• Task brief:
Exact copies of all the lines below are required, with the pictures omitted.
───
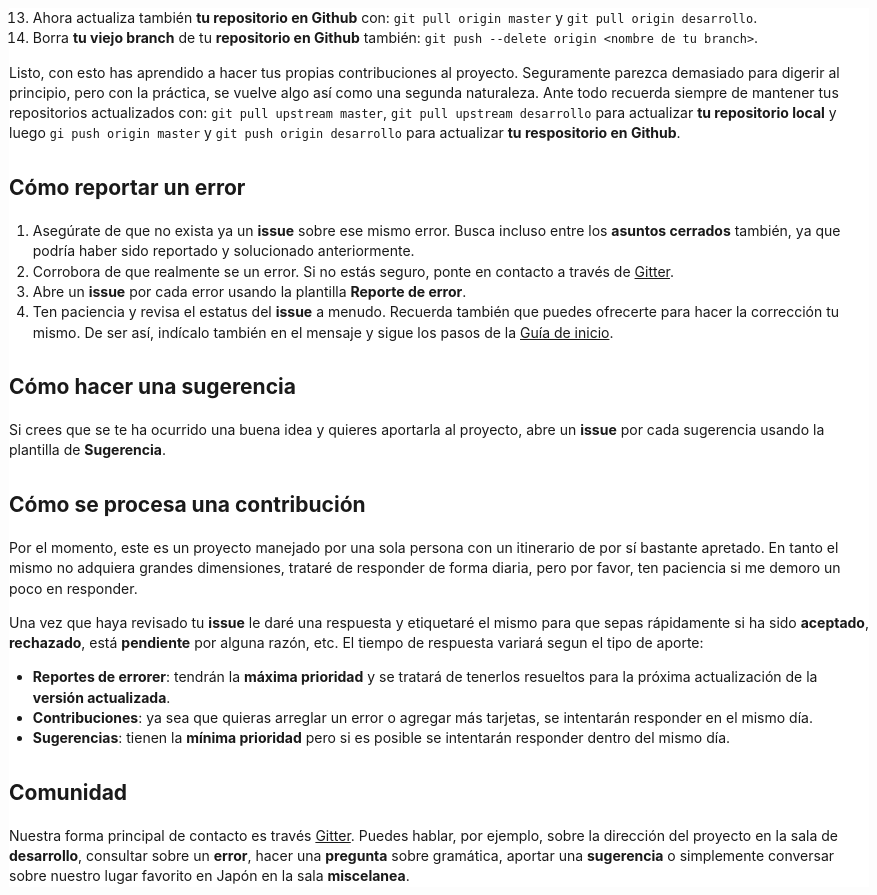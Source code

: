 13. Ahora actualiza también **tu repositorio en Github** con: `git pull origin master` y `git pull origin desarrollo`.
14. Borra **tu viejo branch** de tu **repositorio en Github** también: `git push --delete origin <nombre de tu branch>`.

Listo, con esto has aprendido a hacer tus propias contribuciones al proyecto. Seguramente parezca demasiado para digerir al principio, pero con la práctica, se vuelve algo así como una segunda naturaleza. Ante todo recuerda siempre de mantener tus repositorios actualizados con: `git pull upstream master`, `git pull upstream desarrollo` para actualizar **tu repositorio local** y luego `gi push origin master` y `git push origin desarrollo` para actualizar **tu respositorio en Github**.

## Cómo reportar un error

1. Asegúrate de que no exista ya un **issue** sobre ese mismo error. Busca incluso entre los **asuntos cerrados** también, ya que podría haber sido reportado y solucionado anteriormente.
2. Corrobora de que realmente se un error. Si no estás seguro, ponte en contacto a través de [Gitter][Gitter/errores].
3. Abre un **issue** por cada error usando la plantilla **Reporte de error**.
4. Ten paciencia y revisa el estatus del **issue** a menudo. Recuerda también que puedes ofrecerte para hacer la corrección tu mismo. De ser así, indícalo también en el mensaje y sigue los pasos de la [Guía de inicio](#guía-de-inicio).

## Cómo hacer una sugerencia

Si crees que se te ha ocurrido una buena idea y quieres aportarla al proyecto, abre un **issue** por cada sugerencia usando la plantilla de **Sugerencia**.

## Cómo se procesa una contribución

Por el momento, este es un proyecto manejado por una sola persona con un itinerario de por sí bastante apretado. En tanto el mismo no adquiera grandes dimensiones, trataré de responder de forma diaria, pero por favor, ten paciencia si me demoro un poco en responder.

Una vez que haya revisado tu **issue** le daré una respuesta y etiquetaré el mismo para que sepas rápidamente si ha sido **aceptado**, **rechazado**, está **pendiente** por alguna razón, etc. El tiempo de respuesta variará segun el tipo de aporte:

- **Reportes de errorer**: tendrán la **máxima prioridad** y se tratará de tenerlos resueltos para la próxima actualización de la **versión actualizada**.
- **Contribuciones**: ya sea que quieras arreglar un error o agregar más tarjetas, se intentarán responder en el mismo día.
- **Sugerencias**: tienen la **mínima prioridad** pero si es posible se intentarán responder dentro del mismo día.

## Comunidad

Nuestra forma principal de contacto es través [Gitter]. Puedes hablar, por ejemplo, sobre la dirección del proyecto en la sala de **desarrollo**, consultar sobre un **error**, hacer una **pregunta** sobre gramática, aportar una **sugerencia** o simplemente conversar sobre nuestro lugar favorito en Japón en la sala **miscelanea**.

[cómo contribuir a un proyecto de Código Abierto]: https://opensource.guide/es/how-to-contribute/
[Código de Conducta]: README.md
[Git]: https://git-scm.com/
[Anki]: https://apps.ankiweb.net/
[manual de Anki]: https://apps.ankiweb.net/docs/manual.es.html
[Aprende Git en 15 minutos]: https://try.github.io/levels/1/challenges/1
[CrowdAnki]: https://ankiweb.net/shared/info/1788670778
[versionado semántico]: https://semver.org/lang/es/
[Github]: https://github.com/
[Creative Commons]: https://creativecommons.org/
[Gitter]: https://gitter.im/niponismo
[Gitter/errores]: https://gitter.im/niponismo/errores
[Gitter/sugerencias]: https://gitter.im/niponismo/sugerencias
[CC BY 4.0]: https://creativecommons.org/licenses/by/4.0/deed.es
[CC BY-SA 4.0]: https://creativecommons.org/licenses/by/4.0/deed.es_ES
───
• Result for this exercise:
Source code

: 13. Ahora actualiza también **tu repositorio en Github** con: `git pull origin master` y `git pull origin desarrollo`.
14. Borra **tu viejo branch** de tu **repositorio en Github** también: `git push --delete origin <nombre de tu branch>`.

Listo, con esto has aprendido a hacer tus propias contribuciones al proyecto. Seguramente parezca demasiado para digerir al principio, pero con la práctica, se vuelve algo así como una segunda naturaleza. Ante todo recuerda siempre de mantener tus repositorios actualizados con: `git pull upstream master`, `git pull upstream desarrollo` para actualizar **tu repositorio local** y luego `gi push origin master` y `git push origin desarrollo` para actualizar **tu respositorio en Github**.

## Cómo reportar un error

1. Asegúrate de que no exista ya un **issue** sobre ese mismo error. Busca incluso entre los **asuntos cerrados** también, ya que podría haber sido reportado y solucionado anteriormente.
2. Corrobora de que realmente se un error. Si no estás seguro, ponte en contacto a través de [Gitter][Gitter/errores].
3. Abre un **issue** por cada error usando la plantilla **Reporte de error**.
4. Ten paciencia y revisa el estatus del **issue** a menudo. Recuerda también que puedes ofrecerte para hacer la corrección tu mismo. De ser así, indícalo también en el mensaje y sigue los pasos de la [Guía de inicio](#guía-de-inicio).

## Cómo hacer una sugerencia

Si crees que se te ha ocurrido una buena idea y quieres aportarla al proyecto, abre un **issue** por cada sugerencia usando la plantilla de **Sugerencia**.

## Cómo se procesa una contribución

Por el momento, este es un proyecto manejado por una sola persona con un itinerario de por sí bastante apretado. En tanto el mismo no adquiera grandes dimensiones, trataré de responder de forma diaria, pero por favor, ten paciencia si me demoro un poco en responder.

Una vez que haya revisado tu **issue** le daré una respuesta y etiquetaré el mismo para que sepas rápidamente si ha sido **aceptado**, **rechazado**, está **pendiente** por alguna razón, etc. El tiempo de respuesta variará segun el tipo de aporte:

- **Reportes de errorer**: tendrán la **máxima prioridad** y se tratará de tenerlos resueltos para la próxima actualización de la **versión actualizada**.
- **Contribuciones**: ya sea que quieras arreglar un error o agregar más tarjetas, se intentarán responder en el mismo día.
- **Sugerencias**: tienen la **mínima prioridad** pero si es posible se intentarán responder dentro del mismo día.

## Comunidad

Nuestra forma principal de contacto es través [Gitter]. Puedes hablar, por ejemplo, sobre la dirección del proyecto en la sala de **desarrollo**, consultar sobre un **error**, hacer una **pregunta** sobre gramática, aportar una **sugerencia** o simplemente conversar sobre nuestro lugar favorito en Japón en la sala **miscelanea**.

[cómo contribuir a un proyecto de Código Abierto]: https://opensource.guide/es/how-to-contribute/
[Código de Conducta]: README.md
[Git]: https://git-scm.com/
[Anki]: https://apps.ankiweb.net/
[manual de Anki]: https://apps.ankiweb.net/docs/manual.es.html
[Aprende Git en 15 minutos]: https://try.github.io/levels/1/challenges/1
[CrowdAnki]: https://ankiweb.net/shared/info/1788670778
[versionado semántico]: https://semver.org/lang/es/
[Github]: https://github.com/
[Creative Commons]: https://creativecommons.org/
[Gitter]: https://gitter.im/niponismo
[Gitter/errores]: https://gitter.im/niponismo/errores
[Gitter/sugerencias]: https://gitter.im/niponismo/sugerencias
[CC BY 4.0]: https://creativecommons.org/licenses/by/4.0/deed.es
[CC BY-SA 4.0]: https://creativecommons.org/licenses/by/4.0/deed.es_ES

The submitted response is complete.